* [ENTRIES SHOWN]
◆ ◆ ◆
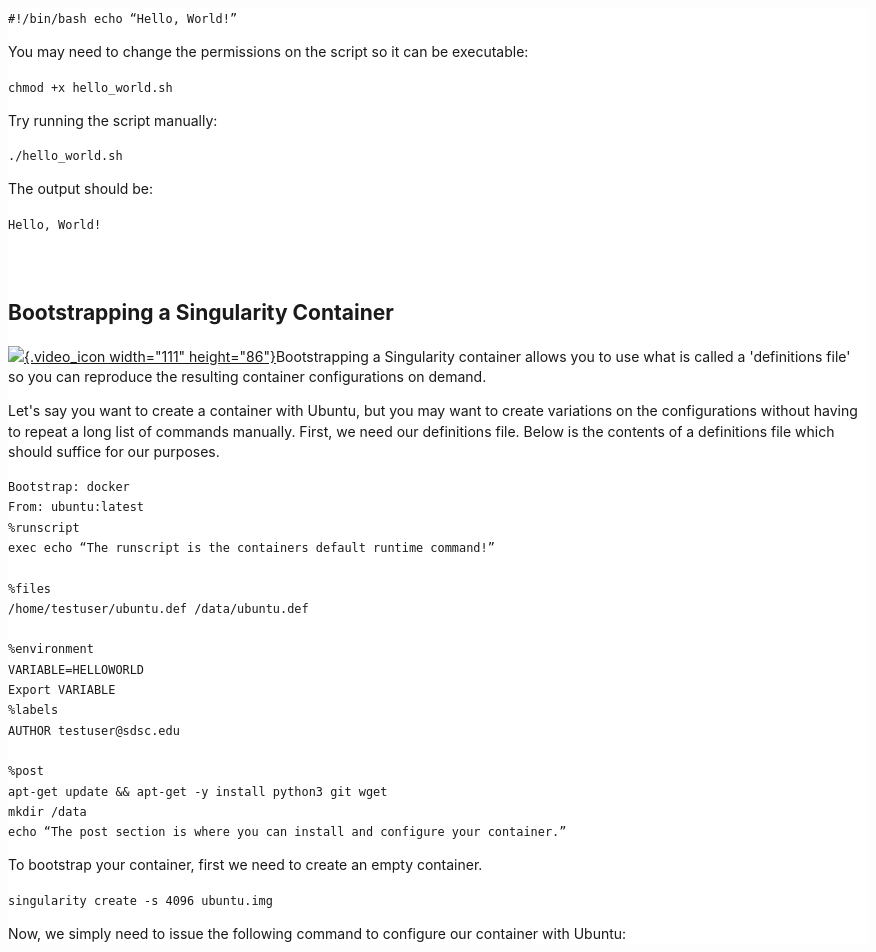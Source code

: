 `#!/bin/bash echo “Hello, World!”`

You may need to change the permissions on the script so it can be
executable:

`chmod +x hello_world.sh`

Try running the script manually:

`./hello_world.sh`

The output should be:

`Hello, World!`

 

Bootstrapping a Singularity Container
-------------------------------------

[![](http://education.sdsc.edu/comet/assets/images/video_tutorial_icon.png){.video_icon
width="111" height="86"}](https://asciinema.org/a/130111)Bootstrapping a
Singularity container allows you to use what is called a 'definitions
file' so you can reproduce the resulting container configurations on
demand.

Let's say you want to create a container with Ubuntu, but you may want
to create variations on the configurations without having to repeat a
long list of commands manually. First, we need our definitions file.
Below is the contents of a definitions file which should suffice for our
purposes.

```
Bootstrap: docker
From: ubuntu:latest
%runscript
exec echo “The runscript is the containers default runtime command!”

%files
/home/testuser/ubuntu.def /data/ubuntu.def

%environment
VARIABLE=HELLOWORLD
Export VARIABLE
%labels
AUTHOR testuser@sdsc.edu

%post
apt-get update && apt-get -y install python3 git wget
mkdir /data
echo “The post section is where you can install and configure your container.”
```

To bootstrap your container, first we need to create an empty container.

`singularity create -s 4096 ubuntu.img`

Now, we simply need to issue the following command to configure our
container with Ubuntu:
◆ ◆ ◆
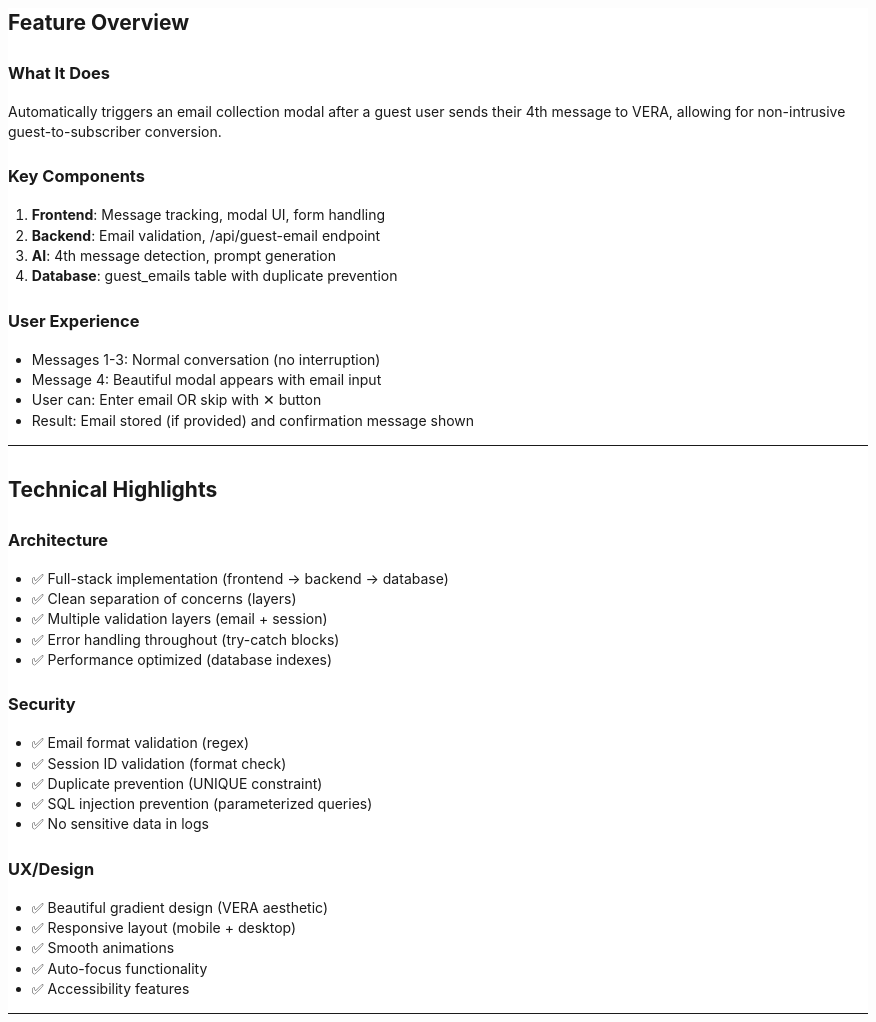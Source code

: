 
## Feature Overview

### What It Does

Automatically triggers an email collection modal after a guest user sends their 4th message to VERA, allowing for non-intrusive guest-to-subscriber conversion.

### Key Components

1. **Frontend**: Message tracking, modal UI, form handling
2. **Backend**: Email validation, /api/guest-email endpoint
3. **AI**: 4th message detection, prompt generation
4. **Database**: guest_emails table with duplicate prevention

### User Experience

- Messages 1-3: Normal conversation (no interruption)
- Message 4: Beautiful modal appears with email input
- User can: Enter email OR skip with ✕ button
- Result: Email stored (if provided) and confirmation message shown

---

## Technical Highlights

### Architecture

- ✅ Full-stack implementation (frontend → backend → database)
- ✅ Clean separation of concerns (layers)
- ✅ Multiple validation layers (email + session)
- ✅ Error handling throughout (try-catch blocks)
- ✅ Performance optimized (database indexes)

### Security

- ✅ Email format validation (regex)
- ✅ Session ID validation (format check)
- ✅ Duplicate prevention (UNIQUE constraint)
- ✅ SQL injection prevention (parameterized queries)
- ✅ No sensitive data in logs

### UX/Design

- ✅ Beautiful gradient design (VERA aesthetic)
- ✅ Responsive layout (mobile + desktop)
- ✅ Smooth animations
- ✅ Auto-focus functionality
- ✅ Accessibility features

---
◆ ◆ ◆
After reading each line of the data, give only the number of lines that include the word "your".

* [SOLUTION FOR THIS EXERCISE] 2